» **ACTION ITEM**
Your answer should be the lines from the one containing "- Automatic call logging and research storage" through the final line below, copied exactly.

» **DATA**
######

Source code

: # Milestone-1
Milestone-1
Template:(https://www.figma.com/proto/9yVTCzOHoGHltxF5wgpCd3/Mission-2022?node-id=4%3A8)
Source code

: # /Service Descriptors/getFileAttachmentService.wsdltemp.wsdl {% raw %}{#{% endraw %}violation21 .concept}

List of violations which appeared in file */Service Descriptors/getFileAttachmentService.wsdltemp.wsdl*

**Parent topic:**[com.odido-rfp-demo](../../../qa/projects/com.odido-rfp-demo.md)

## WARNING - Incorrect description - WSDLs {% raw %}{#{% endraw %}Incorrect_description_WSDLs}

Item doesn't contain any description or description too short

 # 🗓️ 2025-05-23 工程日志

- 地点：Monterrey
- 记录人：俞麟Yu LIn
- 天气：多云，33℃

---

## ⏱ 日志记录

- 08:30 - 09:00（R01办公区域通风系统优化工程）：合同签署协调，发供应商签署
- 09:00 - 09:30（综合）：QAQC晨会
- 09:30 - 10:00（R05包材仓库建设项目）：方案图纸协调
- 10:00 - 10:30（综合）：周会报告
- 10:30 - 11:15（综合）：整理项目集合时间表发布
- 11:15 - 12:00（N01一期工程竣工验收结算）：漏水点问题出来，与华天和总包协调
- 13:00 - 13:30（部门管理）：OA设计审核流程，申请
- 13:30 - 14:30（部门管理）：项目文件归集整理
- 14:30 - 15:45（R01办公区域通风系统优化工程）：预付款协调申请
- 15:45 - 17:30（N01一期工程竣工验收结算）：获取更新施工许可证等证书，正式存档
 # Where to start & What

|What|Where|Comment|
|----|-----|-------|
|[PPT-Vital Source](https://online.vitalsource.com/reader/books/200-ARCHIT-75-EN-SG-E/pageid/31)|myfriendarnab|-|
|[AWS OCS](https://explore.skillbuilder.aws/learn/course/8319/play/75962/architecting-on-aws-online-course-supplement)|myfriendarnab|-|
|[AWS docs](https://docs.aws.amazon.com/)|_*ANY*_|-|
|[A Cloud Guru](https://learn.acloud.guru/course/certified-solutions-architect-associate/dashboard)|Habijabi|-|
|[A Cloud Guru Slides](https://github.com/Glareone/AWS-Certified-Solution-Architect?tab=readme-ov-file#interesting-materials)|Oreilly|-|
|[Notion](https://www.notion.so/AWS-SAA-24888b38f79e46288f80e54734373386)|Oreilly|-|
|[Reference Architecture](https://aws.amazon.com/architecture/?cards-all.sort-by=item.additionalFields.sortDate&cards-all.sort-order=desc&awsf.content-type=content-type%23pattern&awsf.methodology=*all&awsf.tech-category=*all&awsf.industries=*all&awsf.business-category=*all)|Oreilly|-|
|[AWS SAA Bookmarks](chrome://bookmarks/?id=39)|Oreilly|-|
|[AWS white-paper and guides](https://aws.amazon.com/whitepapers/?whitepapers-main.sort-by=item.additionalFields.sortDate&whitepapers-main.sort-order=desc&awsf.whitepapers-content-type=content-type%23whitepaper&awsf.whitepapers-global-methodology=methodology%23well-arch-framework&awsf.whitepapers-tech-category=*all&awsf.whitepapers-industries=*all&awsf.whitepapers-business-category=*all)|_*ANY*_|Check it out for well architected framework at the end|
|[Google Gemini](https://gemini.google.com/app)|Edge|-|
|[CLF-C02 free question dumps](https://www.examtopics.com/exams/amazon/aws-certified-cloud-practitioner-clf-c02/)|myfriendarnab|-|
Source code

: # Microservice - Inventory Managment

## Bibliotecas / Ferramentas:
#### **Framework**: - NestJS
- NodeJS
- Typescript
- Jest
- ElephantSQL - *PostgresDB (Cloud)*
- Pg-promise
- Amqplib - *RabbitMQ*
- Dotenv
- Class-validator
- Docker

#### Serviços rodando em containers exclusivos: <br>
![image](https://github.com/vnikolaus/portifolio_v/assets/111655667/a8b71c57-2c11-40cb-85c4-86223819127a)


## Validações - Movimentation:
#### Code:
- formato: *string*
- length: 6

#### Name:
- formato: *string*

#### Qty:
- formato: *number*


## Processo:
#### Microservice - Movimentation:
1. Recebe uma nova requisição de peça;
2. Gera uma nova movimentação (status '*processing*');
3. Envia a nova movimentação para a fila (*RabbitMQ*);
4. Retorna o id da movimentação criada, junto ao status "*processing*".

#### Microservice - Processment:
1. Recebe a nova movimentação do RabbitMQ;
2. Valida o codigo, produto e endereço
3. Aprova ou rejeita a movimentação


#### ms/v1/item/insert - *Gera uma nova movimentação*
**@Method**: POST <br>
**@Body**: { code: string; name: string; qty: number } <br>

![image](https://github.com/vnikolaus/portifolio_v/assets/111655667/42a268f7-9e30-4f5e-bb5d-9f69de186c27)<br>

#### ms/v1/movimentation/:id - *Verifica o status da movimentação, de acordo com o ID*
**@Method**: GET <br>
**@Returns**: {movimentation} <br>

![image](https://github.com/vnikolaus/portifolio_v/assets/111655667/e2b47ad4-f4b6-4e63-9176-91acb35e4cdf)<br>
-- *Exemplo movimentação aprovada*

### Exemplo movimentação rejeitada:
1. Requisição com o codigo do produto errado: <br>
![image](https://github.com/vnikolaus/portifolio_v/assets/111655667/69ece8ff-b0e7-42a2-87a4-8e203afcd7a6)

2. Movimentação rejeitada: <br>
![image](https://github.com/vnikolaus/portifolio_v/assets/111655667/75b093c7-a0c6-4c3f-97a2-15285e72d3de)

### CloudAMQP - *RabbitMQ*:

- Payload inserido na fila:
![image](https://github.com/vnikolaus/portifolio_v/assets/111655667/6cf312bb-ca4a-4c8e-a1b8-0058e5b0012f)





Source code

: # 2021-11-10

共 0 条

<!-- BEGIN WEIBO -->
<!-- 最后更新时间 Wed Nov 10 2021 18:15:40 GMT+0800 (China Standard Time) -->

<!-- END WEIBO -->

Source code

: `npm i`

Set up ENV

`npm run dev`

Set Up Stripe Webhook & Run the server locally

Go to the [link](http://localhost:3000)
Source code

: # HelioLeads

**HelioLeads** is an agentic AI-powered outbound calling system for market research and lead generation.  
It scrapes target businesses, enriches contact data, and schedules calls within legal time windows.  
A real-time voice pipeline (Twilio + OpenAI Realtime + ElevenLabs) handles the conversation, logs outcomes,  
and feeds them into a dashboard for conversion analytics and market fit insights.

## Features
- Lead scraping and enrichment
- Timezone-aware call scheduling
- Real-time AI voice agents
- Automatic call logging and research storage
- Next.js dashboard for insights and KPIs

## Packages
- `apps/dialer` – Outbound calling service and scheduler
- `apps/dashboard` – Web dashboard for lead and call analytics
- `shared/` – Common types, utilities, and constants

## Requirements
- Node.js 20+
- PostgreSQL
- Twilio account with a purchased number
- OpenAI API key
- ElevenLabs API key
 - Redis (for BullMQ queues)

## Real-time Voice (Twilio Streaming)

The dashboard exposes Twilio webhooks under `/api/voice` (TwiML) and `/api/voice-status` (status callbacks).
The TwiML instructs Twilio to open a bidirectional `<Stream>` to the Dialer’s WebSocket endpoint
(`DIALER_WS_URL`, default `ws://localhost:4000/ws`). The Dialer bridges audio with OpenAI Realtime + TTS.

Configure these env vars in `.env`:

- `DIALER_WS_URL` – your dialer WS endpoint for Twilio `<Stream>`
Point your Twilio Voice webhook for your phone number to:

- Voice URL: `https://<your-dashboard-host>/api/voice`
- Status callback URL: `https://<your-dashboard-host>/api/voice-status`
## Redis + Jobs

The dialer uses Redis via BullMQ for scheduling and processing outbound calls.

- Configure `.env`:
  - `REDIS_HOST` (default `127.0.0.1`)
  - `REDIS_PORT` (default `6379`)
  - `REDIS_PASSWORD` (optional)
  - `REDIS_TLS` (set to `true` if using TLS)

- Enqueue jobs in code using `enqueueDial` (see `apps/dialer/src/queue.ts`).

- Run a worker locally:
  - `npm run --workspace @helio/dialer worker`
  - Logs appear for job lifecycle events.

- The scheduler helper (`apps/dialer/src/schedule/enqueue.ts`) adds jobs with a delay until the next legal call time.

######

» **ANSWER**
- Automatic call logging and research storage
- Next.js dashboard for insights and KPIs

## Packages
- `apps/dialer` – Outbound calling service and scheduler
- `apps/dashboard` – Web dashboard for lead and call analytics
- `shared/` – Common types, utilities, and constants

## Requirements
- Node.js 20+
- PostgreSQL
- Twilio account with a purchased number
- OpenAI API key
- ElevenLabs API key
 - Redis (for BullMQ queues)

## Real-time Voice (Twilio Streaming)

The dashboard exposes Twilio webhooks under `/api/voice` (TwiML) and `/api/voice-status` (status callbacks).
The TwiML instructs Twilio to open a bidirectional `<Stream>` to the Dialer’s WebSocket endpoint
(`DIALER_WS_URL`, default `ws://localhost:4000/ws`). The Dialer bridges audio with OpenAI Realtime + TTS.

Configure these env vars in `.env`:

- `DIALER_WS_URL` – your dialer WS endpoint for Twilio `<Stream>`
Point your Twilio Voice webhook for your phone number to:

- Voice URL: `https://<your-dashboard-host>/api/voice`
- Status callback URL: `https://<your-dashboard-host>/api/voice-status`
## Redis + Jobs

The dialer uses Redis via BullMQ for scheduling and processing outbound calls.

- Configure `.env`:
  - `REDIS_HOST` (default `127.0.0.1`)
  - `REDIS_PORT` (default `6379`)
  - `REDIS_PASSWORD` (optional)
  - `REDIS_TLS` (set to `true` if using TLS)

- Enqueue jobs in code using `enqueueDial` (see `apps/dialer/src/queue.ts`).

- Run a worker locally:
  - `npm run --workspace @helio/dialer worker`
  - Logs appear for job lifecycle events.

- The scheduler helper (`apps/dialer/src/schedule/enqueue.ts`) adds jobs with a delay until the next legal call time.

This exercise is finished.